Switch burst deque from monotonic() to time.time() (wall-clock, serializable).
Add DNS_STATE_PATH env var: on startup _load_state() reads {src:[ts,...]} JSON
and prunes entries older than the burst window. _flush_state() write-then-renames
atomically; _state_flusher() coroutine flushes every 5s when dirty. Detection of
the 5th event also triggers an immediate flush. No-op when DNS_STATE_PATH is
unset, so the default deployment is unchanged.
Rename _txt_times -> _tunnel_times. Add TYPE_CNAME=5, TYPE_NULL=10,
TYPE_PRIVATE=65399 constants. Guard burst counter with _TUNNEL_QTYPES
frozenset instead of TYPE_TXT only. Mixed-type queries from one source
now share a single burst window, closing iodine NULL/CNAME downlink
and AAAA-encoded uplink evasion gaps.
_is_tunneling now returns str|None (the detection method) instead of bool.
Two new tunables _QNAME_TOTAL_LEN_THRESHOLD=50 and _QNAME_ENTROPY_THRESHOLD=3.5
catch attackers who split a high-entropy payload across multiple short labels.
tunnel_method field added to tunneling_suspect events for downstream correlation.
_parse_edns_size only extracted the requestor UDP size; every other field in
the OPT record (DO bit, EDNS version, extended RCODE, all sub-options) was
invisible. Replaced with _parse_opt_record returning a full dict:
udp_size, ext_rcode, version, do_bit, z, options[(code, len, data)]
NSID request (option code 3) is now detected as fingerprint_probe with
probe=edns_nsid and contributes to recon_burst. DO bit, COOKIE (10), and
other options are not escalated; udp_size continues to drive amp_probe.
Tools like fpdns send OPCODE=IQUERY/STATUS/NOTIFY/UPDATE or set the reserved
Z bit to fingerprint resolver behaviour. Previously all these were parsed as
standard queries with no signal.
- opcode!=0 → fingerprint_probe probe=opcode_<name>, NOTIMP response;
fired before qdcount check so qdcount=0 UPDATE packets are still caught.
- Z bit set OR (AD+CD without RD) → fingerprint_probe probe=header_flags;
AD alone with RD is ignored to avoid tagging DNSSEC-aware stubs.
- Both variants contribute to recon_burst.
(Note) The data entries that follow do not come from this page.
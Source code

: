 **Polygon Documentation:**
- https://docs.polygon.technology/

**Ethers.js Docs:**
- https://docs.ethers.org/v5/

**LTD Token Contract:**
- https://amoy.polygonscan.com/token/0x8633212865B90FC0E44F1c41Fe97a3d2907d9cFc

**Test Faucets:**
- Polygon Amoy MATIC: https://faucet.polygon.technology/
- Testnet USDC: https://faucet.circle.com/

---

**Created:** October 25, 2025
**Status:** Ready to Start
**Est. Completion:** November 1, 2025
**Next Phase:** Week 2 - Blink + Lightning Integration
qclass=255 in a standard query is unusual enough to be a fingerprinting probe
(fpdns, various scanner scripts). Previously it was logged as a plain query
with qclass=ANY in the event field; now it emits fingerprint_probe with
probe=qclass_any and returns REFUSED — consistent with how we treat other
probe types. Contributes to recon_burst.
The inline probe_map dict inside _handle made tests blind to the probe
catalogue and couldn't be extended without touching the hot path. It is now
module-level _CHAOS_PROBE_MAP. authors.bind. joins the three existing entries
so it gets named correctly instead of carrying the raw qname.
Packets with multiple questions were silently parsed at q0 only; the extra
questions were invisible. Now emits multi_question at severity=5 with the
qdcount and q0 qname, then falls through and answers q0 normally.
Silent drops on <12B packets, qdcount=0, and question-section ValueError gave
fuzzers and scanners a completely dark target. New events malformed_packet,
empty_question_section, and question_parse_error fire at severity=5 so these
probes are visible without counting toward recon_burst.
Adds DNS_FORWARD_BUDGET (default 50) and DNS_FORWARD_WINDOW (default 1.0s)
env vars. _can_forward() maintains a rolling deque of upstream call
timestamps; queries that exceed the budget within the window are answered
with the sinkhole (127.x) instead of being forwarded, making the honeypot
ineligible as a sustained amp vector even when real_recursive is enabled.
Rate limit is global (not per-source) so IP-spoofed amplification floods
hit the ceiling regardless of how many source addresses are rotated.
When DNS_REAL_RECURSIVE=true and DNS_ZONE_MODE=recursive, out-of-zone
queries are forwarded to DNS_UPSTREAM (default 8.8.8.8:53) via async
UDP. Upstream response is relayed as-is; on timeout or error the
already-computed sinkhole (127.x) is returned instead.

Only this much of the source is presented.